Although we do not know the full extent of the camellón systems in the valley bottom of the Río Tahuando, given their location amongst extant mounds and the presence of a much larger hectarage of flats with few associated mounds, it seems not unlikely that much of this valley region would have been cultivated in this manner. We know that this is the case for other sites, and that sizeable tracts of camellones once occupied the flat swampy regions in the Cayambe locality for example, or around Lago San Pablo (Gondard and López 1983). The area of flats from Zuleta north to Angochagua is at least 5km² and up to 8km² when additional land to the south and west around Hacienda La Merced is considered. This would be included within the 30km² referred to above as potentially available in the maize-growing elevations (up to 3,200m) for cultivation. Terrain receiving a mean annual precipitation of around 1,000mm is estimated to have been capable of supporting up to 800 people per km² of raised fields if these were cultivated to the maximum, assumed to have been the case for a chief's lands with his ready access to servile labour (Knapp 1991, 165-70). We can therefore suggest that 5km² of intensive raised field agriculture would support a population of around 4,000 people.

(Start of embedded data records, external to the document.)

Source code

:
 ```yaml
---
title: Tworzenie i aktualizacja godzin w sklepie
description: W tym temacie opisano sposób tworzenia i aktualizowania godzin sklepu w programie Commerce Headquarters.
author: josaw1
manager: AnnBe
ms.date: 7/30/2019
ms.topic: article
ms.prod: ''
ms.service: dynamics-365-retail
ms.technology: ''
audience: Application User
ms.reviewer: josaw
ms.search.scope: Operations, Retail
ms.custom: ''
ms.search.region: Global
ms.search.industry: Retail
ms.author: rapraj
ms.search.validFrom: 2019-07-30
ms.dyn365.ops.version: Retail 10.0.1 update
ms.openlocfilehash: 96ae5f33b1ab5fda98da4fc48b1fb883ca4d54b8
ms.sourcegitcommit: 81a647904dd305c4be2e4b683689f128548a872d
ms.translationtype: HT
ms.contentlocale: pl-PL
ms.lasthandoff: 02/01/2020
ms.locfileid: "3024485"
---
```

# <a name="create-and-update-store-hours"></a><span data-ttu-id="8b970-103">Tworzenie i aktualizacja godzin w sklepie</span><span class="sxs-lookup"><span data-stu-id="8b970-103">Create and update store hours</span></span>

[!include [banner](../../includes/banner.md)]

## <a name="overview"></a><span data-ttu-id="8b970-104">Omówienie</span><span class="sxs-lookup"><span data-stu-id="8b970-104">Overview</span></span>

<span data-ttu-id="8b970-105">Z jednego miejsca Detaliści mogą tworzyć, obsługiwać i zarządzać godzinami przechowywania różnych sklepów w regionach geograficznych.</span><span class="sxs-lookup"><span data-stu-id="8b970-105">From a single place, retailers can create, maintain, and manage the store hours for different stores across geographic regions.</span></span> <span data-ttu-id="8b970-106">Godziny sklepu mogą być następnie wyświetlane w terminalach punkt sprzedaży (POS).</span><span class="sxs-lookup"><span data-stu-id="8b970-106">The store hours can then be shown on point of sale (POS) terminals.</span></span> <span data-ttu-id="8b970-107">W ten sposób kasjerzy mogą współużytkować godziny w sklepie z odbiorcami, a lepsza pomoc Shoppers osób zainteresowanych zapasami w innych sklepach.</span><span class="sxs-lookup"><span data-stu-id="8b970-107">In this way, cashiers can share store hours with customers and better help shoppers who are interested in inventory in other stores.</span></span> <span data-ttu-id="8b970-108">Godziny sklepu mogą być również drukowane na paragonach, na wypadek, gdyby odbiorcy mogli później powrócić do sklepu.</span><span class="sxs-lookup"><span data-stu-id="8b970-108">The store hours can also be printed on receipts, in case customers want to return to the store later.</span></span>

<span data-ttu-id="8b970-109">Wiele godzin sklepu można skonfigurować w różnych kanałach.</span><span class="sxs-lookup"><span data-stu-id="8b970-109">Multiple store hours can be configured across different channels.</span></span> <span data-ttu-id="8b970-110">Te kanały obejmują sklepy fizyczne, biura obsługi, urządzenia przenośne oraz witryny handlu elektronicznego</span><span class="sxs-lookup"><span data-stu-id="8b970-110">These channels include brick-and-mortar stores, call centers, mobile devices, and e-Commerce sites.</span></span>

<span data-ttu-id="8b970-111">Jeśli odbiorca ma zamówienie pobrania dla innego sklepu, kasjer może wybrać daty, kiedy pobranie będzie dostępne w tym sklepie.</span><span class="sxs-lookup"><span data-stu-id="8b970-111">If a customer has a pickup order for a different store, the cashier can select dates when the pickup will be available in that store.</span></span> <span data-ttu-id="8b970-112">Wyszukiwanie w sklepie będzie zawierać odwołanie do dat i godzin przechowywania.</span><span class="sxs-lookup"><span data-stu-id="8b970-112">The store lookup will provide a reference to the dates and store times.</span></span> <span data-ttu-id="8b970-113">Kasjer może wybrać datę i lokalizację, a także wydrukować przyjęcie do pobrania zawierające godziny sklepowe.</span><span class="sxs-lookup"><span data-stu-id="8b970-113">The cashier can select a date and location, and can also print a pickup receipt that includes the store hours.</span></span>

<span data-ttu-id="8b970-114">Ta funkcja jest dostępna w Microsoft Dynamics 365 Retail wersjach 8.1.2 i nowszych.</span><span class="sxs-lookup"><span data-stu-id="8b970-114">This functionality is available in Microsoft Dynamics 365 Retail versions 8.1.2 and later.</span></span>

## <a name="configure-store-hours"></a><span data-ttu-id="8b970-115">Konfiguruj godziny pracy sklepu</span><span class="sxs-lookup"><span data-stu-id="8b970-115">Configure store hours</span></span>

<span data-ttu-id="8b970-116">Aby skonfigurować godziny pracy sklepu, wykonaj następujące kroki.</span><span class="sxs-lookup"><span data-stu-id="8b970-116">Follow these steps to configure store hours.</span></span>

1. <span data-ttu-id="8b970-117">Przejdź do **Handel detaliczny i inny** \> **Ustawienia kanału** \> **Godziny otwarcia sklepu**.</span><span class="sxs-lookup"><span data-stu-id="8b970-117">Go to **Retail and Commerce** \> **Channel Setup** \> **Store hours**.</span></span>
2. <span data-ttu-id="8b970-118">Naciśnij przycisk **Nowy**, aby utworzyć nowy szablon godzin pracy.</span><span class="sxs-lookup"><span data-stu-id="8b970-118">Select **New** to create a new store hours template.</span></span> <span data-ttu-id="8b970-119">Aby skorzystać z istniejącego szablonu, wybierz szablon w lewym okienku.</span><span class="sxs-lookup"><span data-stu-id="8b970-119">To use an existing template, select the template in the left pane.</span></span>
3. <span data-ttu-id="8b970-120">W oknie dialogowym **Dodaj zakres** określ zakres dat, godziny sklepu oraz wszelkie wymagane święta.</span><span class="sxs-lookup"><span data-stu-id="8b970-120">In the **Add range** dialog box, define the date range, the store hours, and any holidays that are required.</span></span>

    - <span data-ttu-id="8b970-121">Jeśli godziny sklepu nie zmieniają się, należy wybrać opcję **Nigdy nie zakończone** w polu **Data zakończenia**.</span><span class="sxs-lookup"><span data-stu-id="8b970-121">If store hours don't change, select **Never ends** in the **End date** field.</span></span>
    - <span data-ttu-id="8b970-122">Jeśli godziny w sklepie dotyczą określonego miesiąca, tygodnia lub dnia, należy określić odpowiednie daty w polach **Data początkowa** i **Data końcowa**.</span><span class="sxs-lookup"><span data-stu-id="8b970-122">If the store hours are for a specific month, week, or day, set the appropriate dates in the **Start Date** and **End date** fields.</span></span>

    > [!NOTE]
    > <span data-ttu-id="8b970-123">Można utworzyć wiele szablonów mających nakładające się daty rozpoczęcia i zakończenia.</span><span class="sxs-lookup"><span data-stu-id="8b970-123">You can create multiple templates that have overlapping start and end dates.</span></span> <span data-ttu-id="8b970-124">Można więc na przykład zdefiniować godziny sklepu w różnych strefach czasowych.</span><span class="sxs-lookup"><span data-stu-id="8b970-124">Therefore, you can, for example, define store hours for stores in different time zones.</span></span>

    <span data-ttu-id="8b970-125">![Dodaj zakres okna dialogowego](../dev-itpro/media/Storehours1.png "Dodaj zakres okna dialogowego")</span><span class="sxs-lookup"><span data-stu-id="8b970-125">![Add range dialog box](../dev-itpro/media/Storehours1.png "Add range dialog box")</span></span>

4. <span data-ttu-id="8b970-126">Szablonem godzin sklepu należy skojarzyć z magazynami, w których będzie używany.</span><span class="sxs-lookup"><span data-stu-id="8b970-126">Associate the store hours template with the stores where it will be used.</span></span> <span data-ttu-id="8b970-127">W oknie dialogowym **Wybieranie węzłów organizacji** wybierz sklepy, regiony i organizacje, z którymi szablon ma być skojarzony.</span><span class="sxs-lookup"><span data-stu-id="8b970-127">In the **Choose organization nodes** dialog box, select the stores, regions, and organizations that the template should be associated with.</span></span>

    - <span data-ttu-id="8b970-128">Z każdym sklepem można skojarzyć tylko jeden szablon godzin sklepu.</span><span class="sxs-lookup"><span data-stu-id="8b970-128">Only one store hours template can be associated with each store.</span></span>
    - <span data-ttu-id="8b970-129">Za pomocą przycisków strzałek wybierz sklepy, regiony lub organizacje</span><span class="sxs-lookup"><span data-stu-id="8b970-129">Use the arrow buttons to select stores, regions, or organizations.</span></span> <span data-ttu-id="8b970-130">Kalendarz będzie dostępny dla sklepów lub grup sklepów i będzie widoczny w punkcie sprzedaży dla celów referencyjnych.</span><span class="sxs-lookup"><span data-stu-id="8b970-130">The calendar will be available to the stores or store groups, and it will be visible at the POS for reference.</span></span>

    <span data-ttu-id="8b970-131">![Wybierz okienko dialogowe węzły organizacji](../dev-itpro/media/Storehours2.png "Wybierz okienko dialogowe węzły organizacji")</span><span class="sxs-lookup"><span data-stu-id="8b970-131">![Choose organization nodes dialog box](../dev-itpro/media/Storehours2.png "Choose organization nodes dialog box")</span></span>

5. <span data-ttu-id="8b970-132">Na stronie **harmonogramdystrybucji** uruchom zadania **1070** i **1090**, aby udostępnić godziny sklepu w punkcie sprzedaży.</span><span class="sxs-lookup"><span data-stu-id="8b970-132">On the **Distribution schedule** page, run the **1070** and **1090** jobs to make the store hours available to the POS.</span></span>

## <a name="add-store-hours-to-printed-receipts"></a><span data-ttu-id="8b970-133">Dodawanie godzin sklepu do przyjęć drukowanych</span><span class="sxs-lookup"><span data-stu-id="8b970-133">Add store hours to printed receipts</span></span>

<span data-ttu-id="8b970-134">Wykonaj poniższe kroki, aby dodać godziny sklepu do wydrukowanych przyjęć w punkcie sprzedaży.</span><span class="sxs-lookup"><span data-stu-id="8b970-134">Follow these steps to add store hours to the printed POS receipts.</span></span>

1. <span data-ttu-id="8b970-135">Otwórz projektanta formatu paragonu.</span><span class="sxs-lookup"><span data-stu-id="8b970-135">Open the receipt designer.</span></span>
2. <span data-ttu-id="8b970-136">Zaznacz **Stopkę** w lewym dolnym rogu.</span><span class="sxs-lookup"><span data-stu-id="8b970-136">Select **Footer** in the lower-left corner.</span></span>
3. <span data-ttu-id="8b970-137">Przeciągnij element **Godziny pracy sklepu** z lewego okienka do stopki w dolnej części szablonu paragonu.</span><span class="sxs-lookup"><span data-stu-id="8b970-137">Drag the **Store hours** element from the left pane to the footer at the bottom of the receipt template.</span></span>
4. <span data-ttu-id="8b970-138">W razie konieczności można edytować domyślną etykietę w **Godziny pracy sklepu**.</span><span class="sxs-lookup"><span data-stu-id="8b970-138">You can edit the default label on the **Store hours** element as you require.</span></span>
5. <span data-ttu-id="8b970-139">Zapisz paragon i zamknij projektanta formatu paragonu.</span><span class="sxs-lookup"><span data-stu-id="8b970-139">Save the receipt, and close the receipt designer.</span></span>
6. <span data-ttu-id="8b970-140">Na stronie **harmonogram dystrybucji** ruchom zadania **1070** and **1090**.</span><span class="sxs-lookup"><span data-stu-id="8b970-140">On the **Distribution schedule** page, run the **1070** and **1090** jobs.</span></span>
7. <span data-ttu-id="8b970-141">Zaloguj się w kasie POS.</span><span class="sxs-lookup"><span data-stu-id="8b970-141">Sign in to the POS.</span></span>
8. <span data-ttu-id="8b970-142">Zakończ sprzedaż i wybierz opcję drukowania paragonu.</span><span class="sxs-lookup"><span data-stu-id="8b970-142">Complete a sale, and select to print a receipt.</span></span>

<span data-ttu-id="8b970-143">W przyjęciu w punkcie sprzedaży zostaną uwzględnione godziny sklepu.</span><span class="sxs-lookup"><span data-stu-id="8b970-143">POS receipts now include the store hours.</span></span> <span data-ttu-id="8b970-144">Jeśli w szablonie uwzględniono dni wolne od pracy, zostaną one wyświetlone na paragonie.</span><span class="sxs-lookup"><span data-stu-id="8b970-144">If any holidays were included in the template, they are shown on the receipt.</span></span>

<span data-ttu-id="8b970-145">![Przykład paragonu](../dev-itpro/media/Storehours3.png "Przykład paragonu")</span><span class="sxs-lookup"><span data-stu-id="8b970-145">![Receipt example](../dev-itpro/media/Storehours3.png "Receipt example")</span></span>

The remaining 25km² of what were probably unirrigated lands given over to maize cultivation would have supported up to an additional 60 persons per km² or 1,500 for 25km², and up to 40 additional persons per km² for land at the higher elevations (between 3,200-3,600m) used to grow potatoes, giving us an estimated total population of nearly 6,000 persons for the 40km² of llajta lands under discussion. These figures would of course increase significantly if more land had been used for raised field cultivation, or if land had been irrigated for the growth of maize, which is possible for the lower hill slopes of the region. Limitations are that we still know relatively nothing of the likely additional resource base of the postulated llajta, for example beyond assessing production for settlements upon the hill slopes immediately in the locality.

Work carried out by Salomon (1986), Caillavet (1988) and Knapp (1991) suggest a population of 4,538 for the postulated llajta at the combined ramp-tola sites of Atuntaqui-Imbaqui-Cotocachi and around 11,000 for what became the large colonial period encomienda at Otavalo. As it is generally held that, following the Spanish conquest, depopulation rates of up to 4:1 may apply (Newson 1995, 39), the implication is for very much higher figures relating to the pre-Inca period. A figure of 6,000 persons is therefore suggested as being a likely minimum population for the area immediately related to the chiefly centre based at the ramp-mound sites of Zuleta and the subsidiary site of Angochagua, but it would not be unreasonable to suggest significantly higher population figures for the overall region, which would presumably have included additional small settlements or parcialidades, without tolas.

The Relaciones Geográficas of 1582 and other colonial period sources have allowed a calculation of 2,891 combined total population for the named reducciones of 'Carangue' (i.e. Caranqui) and San Antonio (de Ibarra) in the corregimiento of Otavalo, established in 1563 (Espinosa Soriano 1988, 104, 110; Newson 1995, 166-68). As noted earlier, there seem to be no data specifically referring to Zuleta, but it is likely that residual dispersed communities in the region that survived the population upheavals of the post-Inca wars were later forcibly relocated into these reducciones during the early colonial period. Using the aforementioned depopulation ratios of up to 4:1, a potential population of 11,564 persons for the Caranqui chiefdom as a whole, including Zuleta's llajta, is therefore suggested from the ethnohistoric data.

The whole question of population levels in the Ecuadorean sierra for the precolumbian period immediately preceding the Inca wars is a complex one, and has been studied and discussed in great detail by researchers such as Larrain Barros (1980), Espinosa Soriano (1988) and Newson (1995). A fuller discussion of this issue as it pertains to the study region in question is outside the scope of this article.